On Fri, Oct 27, 2023 at 7:00 PM Andrei Lepikhov <a.lepikhov@postgrespro.ru>
wrote:

So, I can propose two options. First - don't clean only the current root
structure, but also make cleanup of the parent. Although it looks safe,
I am not happy with this approach - it seems too simple: we should have
a genuine reason for such a cleaning because it potentially adds overhead.
The second option is to add a flag for not altering queries in
remove_nulling_relids() - it looks like a mistake when we have two
different query trees in the root and its parent. Also, it reduces
memory usage a bit.
So, if my analysis is correct, it is better to use the second way (see
attachment).

Alternatively, can we look at subroot->parse->targetList instead of
subquery->targetList where we call estimate_num_groups on the output of
the subquery?

--- a/src/backend/optimizer/prep/prepunion.c
+++ b/src/backend/optimizer/prep/prepunion.c
@@ -341,7 +341,7 @@ recurse_set_operations(Node *setOp, PlannerInfo *root,
        *pNumGroups = subpath->rows;
    else
        *pNumGroups = estimate_num_groups(subroot,
-
get_tlist_exprs(subquery->targetList, false),
+
get_tlist_exprs(subroot->parse->targetList, false),
                                          subpath->rows,
                                          NULL,
                                          NULL);

BTW, I'm a little surprised that QTW_DONT_COPY_QUERY doesn't seem to be
used anywhere currently.

Thanks
Richard

#11Tom Lane
tgl@sss.pgh.pa.us
In reply to: Richard Guo (#10)
Re: BUG #18170: Unexpected error: no relation entry for relid 3

Richard Guo <guofenglinux@gmail.com> writes:

Alternatively, can we look at subroot->parse->targetList instead of
subquery->targetList where we call estimate_num_groups on the output of
the subquery?

Please read the comment just above that.

regards, tom lane

#12Alexander Korotkov
aekorotkov@gmail.com
In reply to: Tom Lane (#11)
Re: BUG #18170: Unexpected error: no relation entry for relid 3

On Fri, Oct 27, 2023 at 5:41 PM Tom Lane <tgl@sss.pgh.pa.us> wrote:

Richard Guo <guofenglinux@gmail.com> writes:

Alternatively, can we look at subroot->parse->targetList instead of
subquery->targetList where we call estimate_num_groups on the output of
the subquery?

Please read the comment just above that.

Thank you, Tom, This is clear.

Could you please comment on the second option by Andrei [1]? Was the
copying of the parse trees an intention of 2489d76 or just a side
effect?

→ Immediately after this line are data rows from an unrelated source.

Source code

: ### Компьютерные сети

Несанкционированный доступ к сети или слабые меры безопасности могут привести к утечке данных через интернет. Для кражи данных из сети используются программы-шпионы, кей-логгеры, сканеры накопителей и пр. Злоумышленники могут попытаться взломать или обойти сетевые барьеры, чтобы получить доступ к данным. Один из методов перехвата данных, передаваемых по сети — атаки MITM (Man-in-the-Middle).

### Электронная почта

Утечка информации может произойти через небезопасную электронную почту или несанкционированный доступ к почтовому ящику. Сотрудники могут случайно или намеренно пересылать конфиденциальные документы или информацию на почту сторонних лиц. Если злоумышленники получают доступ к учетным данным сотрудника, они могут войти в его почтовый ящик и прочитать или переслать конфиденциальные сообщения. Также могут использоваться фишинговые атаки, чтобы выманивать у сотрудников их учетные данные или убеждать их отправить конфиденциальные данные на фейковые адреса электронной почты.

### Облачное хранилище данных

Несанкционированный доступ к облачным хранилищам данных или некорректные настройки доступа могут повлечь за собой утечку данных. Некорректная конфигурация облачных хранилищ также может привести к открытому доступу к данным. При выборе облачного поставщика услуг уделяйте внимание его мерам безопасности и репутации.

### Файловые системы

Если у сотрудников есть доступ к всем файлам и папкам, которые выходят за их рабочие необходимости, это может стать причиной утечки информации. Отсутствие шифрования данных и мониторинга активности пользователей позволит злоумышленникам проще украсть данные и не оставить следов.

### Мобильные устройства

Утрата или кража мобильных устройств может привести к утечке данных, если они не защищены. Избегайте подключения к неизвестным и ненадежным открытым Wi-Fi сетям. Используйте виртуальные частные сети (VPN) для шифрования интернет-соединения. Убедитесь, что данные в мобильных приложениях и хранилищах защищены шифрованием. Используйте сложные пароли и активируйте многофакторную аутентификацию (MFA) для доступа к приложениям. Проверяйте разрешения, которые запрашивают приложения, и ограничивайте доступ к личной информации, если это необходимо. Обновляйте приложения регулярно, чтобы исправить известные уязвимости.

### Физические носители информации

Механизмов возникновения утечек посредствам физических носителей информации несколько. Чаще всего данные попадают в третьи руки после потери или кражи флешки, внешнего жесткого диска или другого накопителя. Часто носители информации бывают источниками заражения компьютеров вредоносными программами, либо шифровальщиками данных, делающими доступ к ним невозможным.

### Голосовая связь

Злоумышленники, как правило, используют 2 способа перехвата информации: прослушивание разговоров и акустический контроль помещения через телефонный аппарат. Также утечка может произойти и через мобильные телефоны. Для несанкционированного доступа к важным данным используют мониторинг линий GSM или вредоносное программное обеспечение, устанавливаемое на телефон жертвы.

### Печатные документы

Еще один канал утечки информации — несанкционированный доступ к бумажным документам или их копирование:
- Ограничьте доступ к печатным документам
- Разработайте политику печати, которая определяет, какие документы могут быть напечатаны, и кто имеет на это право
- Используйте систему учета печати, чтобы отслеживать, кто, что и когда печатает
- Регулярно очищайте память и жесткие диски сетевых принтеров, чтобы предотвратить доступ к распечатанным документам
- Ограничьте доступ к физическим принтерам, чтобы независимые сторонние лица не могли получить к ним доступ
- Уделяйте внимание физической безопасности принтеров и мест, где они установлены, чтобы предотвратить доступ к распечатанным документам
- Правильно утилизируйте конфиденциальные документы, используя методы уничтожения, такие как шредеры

Do you think removing copying of trees is safe?

Links
1. /messages/by-id/2eb87c2e-7e6f-4002-8df3-8fac3aa6a037@postgrespro.ru

------
Regards,
Alexander Korotkov

#13Andrei Lepikhov
lepihov@gmail.com
In reply to: Richard Guo (#10)
Re: BUG #18170: Unexpected error: no relation entry for relid 3

On 27/10/2023 21:10, Richard Guo wrote:

On Fri, Oct 27, 2023 at 7:00 PM Andrei Lepikhov
<a.lepikhov@postgrespro.ru <mailto:a.lepikhov@postgrespro.ru>> wrote:

So, I can propose two options. First - don't clean only the current
root
structure, but also make cleanup of the parent. Although it looks safe,
I am not happy with this approach - it seems too simple: we should have
a genuine reason for such a cleaning because it potentially adds
overhead.
The second option is to add a flag for not altering queries in
remove_nulling_relids() - it looks like a mistake when we have two
different query trees in the root and its parent. Also, it reduces
memory usage a bit.
So, if my analysis is correct, it is better to use the second way (see
attachment).

Alternatively, can we look at subroot->parse->targetList instead of
subquery->targetList where we call estimate_num_groups on the output of
the subquery?

It is a solution. But does it mask the real problem? In my mind, we copy
node trees to use somewhere else or probe a conjecture. Here, we have
two different representations of the same subquery. Keeping aside the
memory consumption issue, is it correct?
Make sense to apply both options: switch the groups estimation to
subroot targetList and keep one version of a subquery.
In attachment - second (combined) version of the change. Here I added
assertions to check identity of root->parse and incoming query tree.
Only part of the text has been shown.